:: Work to complete ::
This exercise calls for duplicating every entry below exactly, without the images.

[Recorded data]
----------------
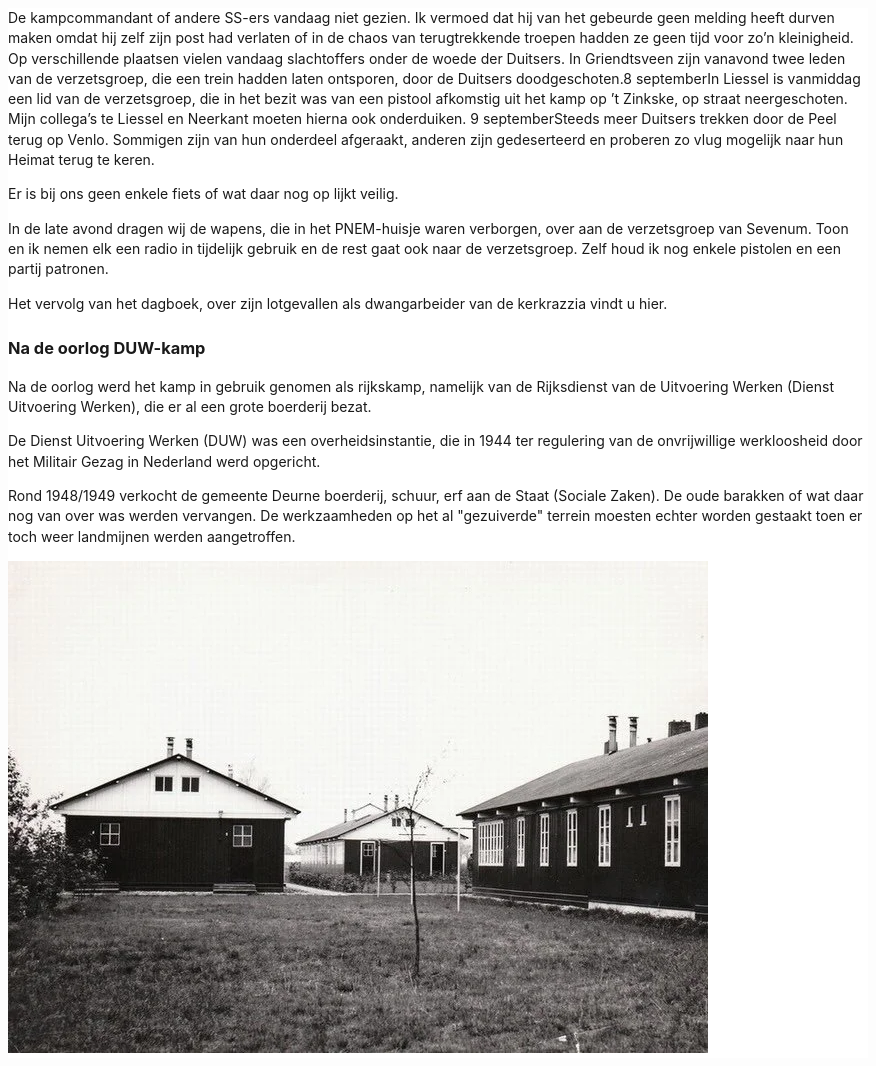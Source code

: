 De kampcommandant of andere SS-ers vandaag niet gezien. Ik vermoed dat hij van het gebeurde geen melding heeft durven maken omdat hij zelf zijn post had verlaten of in de chaos van terugtrekkende troepen hadden ze geen tijd voor zo’n kleinigheid. Op verschillende plaatsen vielen vandaag slachtoffers onder de woede der Duitsers. In Griendtsveen zijn vanavond twee leden van de verzetsgroep, die een trein hadden laten ontsporen, door de Duitsers doodgeschoten.8 septemberIn Liessel is vanmiddag een lid van de verzetsgroep, die in het bezit was van een pistool afkomstig uit het kamp op ’t Zinkske, op straat neergeschoten. Mijn collega’s te Liessel en Neerkant moeten hierna ook onderduiken. 9 septemberSteeds meer Duitsers trekken door de Peel terug op Venlo. Sommigen zijn van hun onderdeel afgeraakt, anderen zijn gedeserteerd en proberen zo vlug mogelijk naar hun Heimat terug te keren.

Er is bij ons geen enkele fiets of wat daar nog op lijkt veilig.

In de late avond dragen wij de wapens, die in het PNEM-huisje waren verborgen, over aan de verzetsgroep van Sevenum. Toon en ik nemen elk een radio in tijdelijk gebruik en de rest gaat ook naar de verzetsgroep. Zelf houd ik nog enkele pistolen en een partij patronen.

Het vervolg van het dagboek, over zijn lotgevallen als dwangarbeider van de kerkrazzia vindt u hier.

### Na de oorlog DUW-kamp

Na de oorlog werd het kamp in gebruik genomen als rijkskamp, namelijk van de Rijksdienst van de Uitvoering Werken (Dienst Uitvoering Werken), die er al een grote boerderij bezat.

De Dienst Uitvoering Werken (DUW) was een overheidsinstantie, die in 1944 ter regulering van de onvrijwillige werkloosheid door het Militair Gezag in Nederland werd opgericht.

Rond 1948/1949 verkocht de gemeente Deurne boerderij, schuur, erf aan de Staat (Sociale Zaken). De oude barakken of wat daar nog van over was werden vervangen. De werkzaamheden op het al "gezuiverde" terrein moesten echter worden gestaakt toen er toch weer landmijnen werden aangetroffen.

![](images/zinkske-ss-kamp/werkkamp_.jpg)
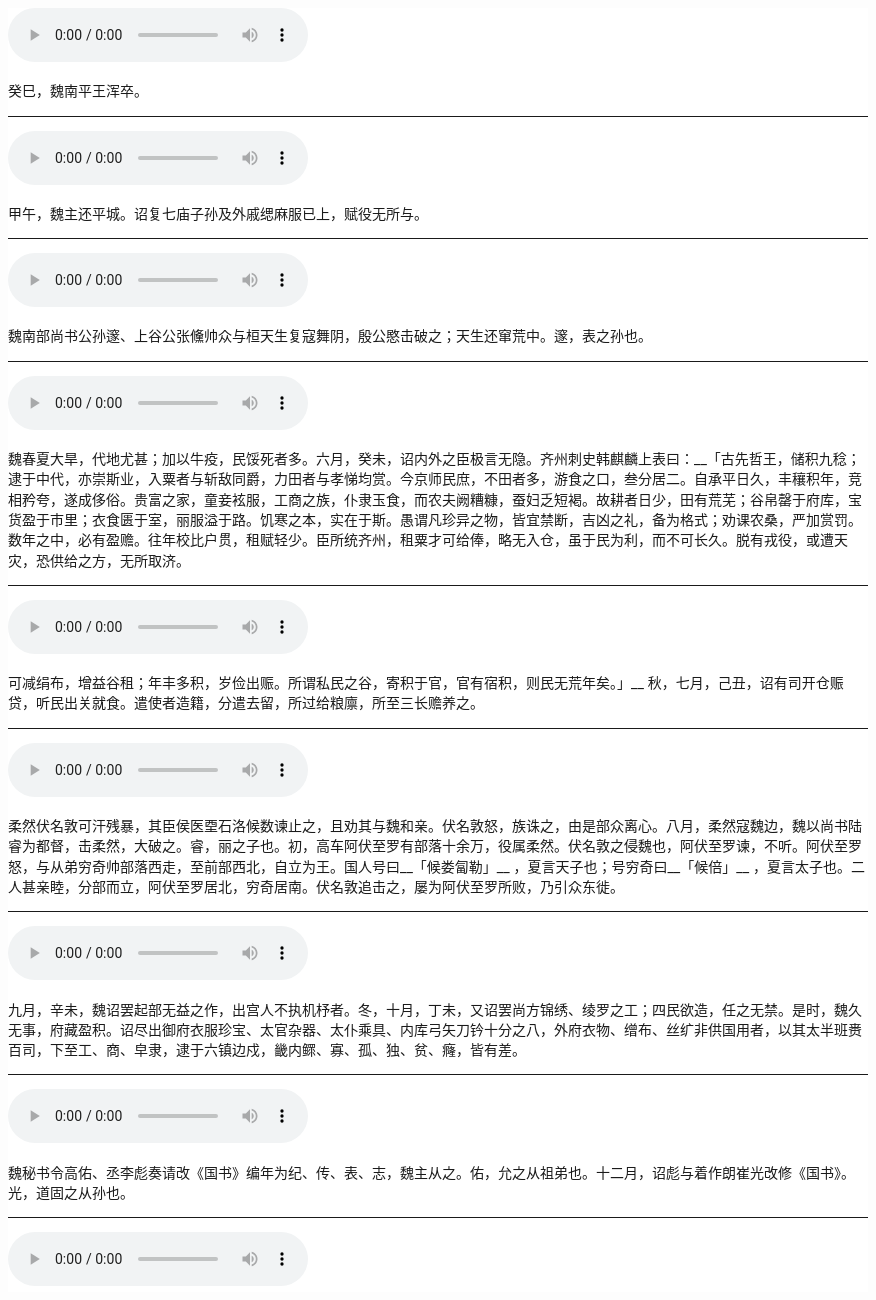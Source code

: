 ![](assets/audios/136/79.mp3)

癸巳，魏南平王浑卒。

---

![](assets/audios/136/80.mp3)

甲午，魏主还平城。诏复七庙子孙及外戚缌麻服已上，赋役无所与。

---

![](assets/audios/136/81.mp3)

魏南部尚书公孙邃、上谷公张儵帅众与桓天生复寇舞阴，殷公愍击破之；天生还窜荒中。邃，表之孙也。

---

![](assets/audios/136/82.mp3)

魏春夏大旱，代地尤甚；加以牛疫，民馁死者多。六月，癸未，诏内外之臣极言无隐。齐州刺史韩麒麟上表曰：__「古先哲王，储积九稔；逮于中代，亦崇斯业，入粟者与斩敌同爵，力田者与孝悌均赏。今京师民庶，不田者多，游食之口，叁分居二。自承平日久，丰穰积年，竞相矜夸，遂成侈俗。贵富之家，童妾袨服，工商之族，仆隶玉食，而农夫阙糟糠，蚕妇乏短褐。故耕者日少，田有荒芜；谷帛罄于府库，宝货盈于市里；衣食匮于室，丽服溢于路。饥寒之本，实在于斯。愚谓凡珍异之物，皆宜禁断，吉凶之礼，备为格式；劝课农桑，严加赏罚。数年之中，必有盈赡。往年校比户贯，租赋轻少。臣所统齐州，租粟才可给俸，略无入仓，虽于民为利，而不可长久。脱有戎役，或遭天灾，恐供给之方，无所取济。

---

![](assets/audios/136/83.mp3)

可减绢布，增益谷租；年丰多积，岁俭出赈。所谓私民之谷，寄积于官，官有宿积，则民无荒年矣。」__ 秋，七月，己丑，诏有司开仓赈贷，听民出关就食。遣使者造籍，分遣去留，所过给粮廪，所至三长赡养之。

---

![](assets/audios/136/84.mp3)

柔然伏名敦可汗残暴，其臣侯医垔石洛候数谏止之，且劝其与魏和亲。伏名敦怒，族诛之，由是部众离心。八月，柔然寇魏边，魏以尚书陆睿为都督，击柔然，大破之。睿，丽之子也。初，高车阿伏至罗有部落十余万，役属柔然。伏名敦之侵魏也，阿伏至罗谏，不听。阿伏至罗怒，与从弟穷奇帅部落西走，至前部西北，自立为王。国人号曰__「候娄匐勒」__ ，夏言天子也；号穷奇曰__「候倍」__ ，夏言太子也。二人甚亲睦，分部而立，阿伏至罗居北，穷奇居南。伏名敦追击之，屡为阿伏至罗所败，乃引众东徙。

---

![](assets/audios/136/85.mp3)

九月，辛未，魏诏罢起部无益之作，出宫人不执机杼者。冬，十月，丁未，又诏罢尚方锦绣、绫罗之工；四民欲造，任之无禁。是时，魏久无事，府藏盈积。诏尽出御府衣服珍宝、太官杂器、太仆乘具、内库弓矢刀钤十分之八，外府衣物、缯布、丝纩非供国用者，以其太半班赉百司，下至工、商、皁隶，逮于六镇边戍，畿内鳏、寡、孤、独、贫、癃，皆有差。

---

![](assets/audios/136/86.mp3)

魏秘书令高佑、丞李彪奏请改《国书》编年为纪、传、表、志，魏主从之。佑，允之从祖弟也。十二月，诏彪与着作朗崔光改修《国书》。光，道固之从孙也。

---

![](assets/audios/136/87.mp3)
----------------
:: Result ::
Source code

: De kampcommandant of andere SS-ers vandaag niet gezien. Ik vermoed dat hij van het gebeurde geen melding heeft durven maken omdat hij zelf zijn post had verlaten of in de chaos van terugtrekkende troepen hadden ze geen tijd voor zo’n kleinigheid. Op verschillende plaatsen vielen vandaag slachtoffers onder de woede der Duitsers. In Griendtsveen zijn vanavond twee leden van de verzetsgroep, die een trein hadden laten ontsporen, door de Duitsers doodgeschoten.8 septemberIn Liessel is vanmiddag een lid van de verzetsgroep, die in het bezit was van een pistool afkomstig uit het kamp op ’t Zinkske, op straat neergeschoten. Mijn collega’s te Liessel en Neerkant moeten hierna ook onderduiken. 9 septemberSteeds meer Duitsers trekken door de Peel terug op Venlo. Sommigen zijn van hun onderdeel afgeraakt, anderen zijn gedeserteerd en proberen zo vlug mogelijk naar hun Heimat terug te keren.

Er is bij ons geen enkele fiets of wat daar nog op lijkt veilig.

In de late avond dragen wij de wapens, die in het PNEM-huisje waren verborgen, over aan de verzetsgroep van Sevenum. Toon en ik nemen elk een radio in tijdelijk gebruik en de rest gaat ook naar de verzetsgroep. Zelf houd ik nog enkele pistolen en een partij patronen.

Het vervolg van het dagboek, over zijn lotgevallen als dwangarbeider van de kerkrazzia vindt u hier.

### Na de oorlog DUW-kamp

Na de oorlog werd het kamp in gebruik genomen als rijkskamp, namelijk van de Rijksdienst van de Uitvoering Werken (Dienst Uitvoering Werken), die er al een grote boerderij bezat.

De Dienst Uitvoering Werken (DUW) was een overheidsinstantie, die in 1944 ter regulering van de onvrijwillige werkloosheid door het Militair Gezag in Nederland werd opgericht.

Rond 1948/1949 verkocht de gemeente Deurne boerderij, schuur, erf aan de Staat (Sociale Zaken). De oude barakken of wat daar nog van over was werden vervangen. De werkzaamheden op het al "gezuiverde" terrein moesten echter worden gestaakt toen er toch weer landmijnen werden aangetroffen.

![](images/zinkske-ss-kamp/werkkamp_.jpg)
Source code

: ![](assets/audios/136/79.mp3)

癸巳，魏南平王浑卒。

---

![](assets/audios/136/80.mp3)

甲午，魏主还平城。诏复七庙子孙及外戚缌麻服已上，赋役无所与。

---

![](assets/audios/136/81.mp3)

魏南部尚书公孙邃、上谷公张儵帅众与桓天生复寇舞阴，殷公愍击破之；天生还窜荒中。邃，表之孙也。

---

![](assets/audios/136/82.mp3)

魏春夏大旱，代地尤甚；加以牛疫，民馁死者多。六月，癸未，诏内外之臣极言无隐。齐州刺史韩麒麟上表曰：__「古先哲王，储积九稔；逮于中代，亦崇斯业，入粟者与斩敌同爵，力田者与孝悌均赏。今京师民庶，不田者多，游食之口，叁分居二。自承平日久，丰穰积年，竞相矜夸，遂成侈俗。贵富之家，童妾袨服，工商之族，仆隶玉食，而农夫阙糟糠，蚕妇乏短褐。故耕者日少，田有荒芜；谷帛罄于府库，宝货盈于市里；衣食匮于室，丽服溢于路。饥寒之本，实在于斯。愚谓凡珍异之物，皆宜禁断，吉凶之礼，备为格式；劝课农桑，严加赏罚。数年之中，必有盈赡。往年校比户贯，租赋轻少。臣所统齐州，租粟才可给俸，略无入仓，虽于民为利，而不可长久。脱有戎役，或遭天灾，恐供给之方，无所取济。

---

![](assets/audios/136/83.mp3)

可减绢布，增益谷租；年丰多积，岁俭出赈。所谓私民之谷，寄积于官，官有宿积，则民无荒年矣。」__ 秋，七月，己丑，诏有司开仓赈贷，听民出关就食。遣使者造籍，分遣去留，所过给粮廪，所至三长赡养之。

---

![](assets/audios/136/84.mp3)

柔然伏名敦可汗残暴，其臣侯医垔石洛候数谏止之，且劝其与魏和亲。伏名敦怒，族诛之，由是部众离心。八月，柔然寇魏边，魏以尚书陆睿为都督，击柔然，大破之。睿，丽之子也。初，高车阿伏至罗有部落十余万，役属柔然。伏名敦之侵魏也，阿伏至罗谏，不听。阿伏至罗怒，与从弟穷奇帅部落西走，至前部西北，自立为王。国人号曰__「候娄匐勒」__ ，夏言天子也；号穷奇曰__「候倍」__ ，夏言太子也。二人甚亲睦，分部而立，阿伏至罗居北，穷奇居南。伏名敦追击之，屡为阿伏至罗所败，乃引众东徙。

---

![](assets/audios/136/85.mp3)

九月，辛未，魏诏罢起部无益之作，出宫人不执机杼者。冬，十月，丁未，又诏罢尚方锦绣、绫罗之工；四民欲造，任之无禁。是时，魏久无事，府藏盈积。诏尽出御府衣服珍宝、太官杂器、太仆乘具、内库弓矢刀钤十分之八，外府衣物、缯布、丝纩非供国用者，以其太半班赉百司，下至工、商、皁隶，逮于六镇边戍，畿内鳏、寡、孤、独、贫、癃，皆有差。

---

![](assets/audios/136/86.mp3)

魏秘书令高佑、丞李彪奏请改《国书》编年为纪、传、表、志，魏主从之。佑，允之从祖弟也。十二月，诏彪与着作朗崔光改修《国书》。光，道固之从孙也。

---

![](assets/audios/136/87.mp3)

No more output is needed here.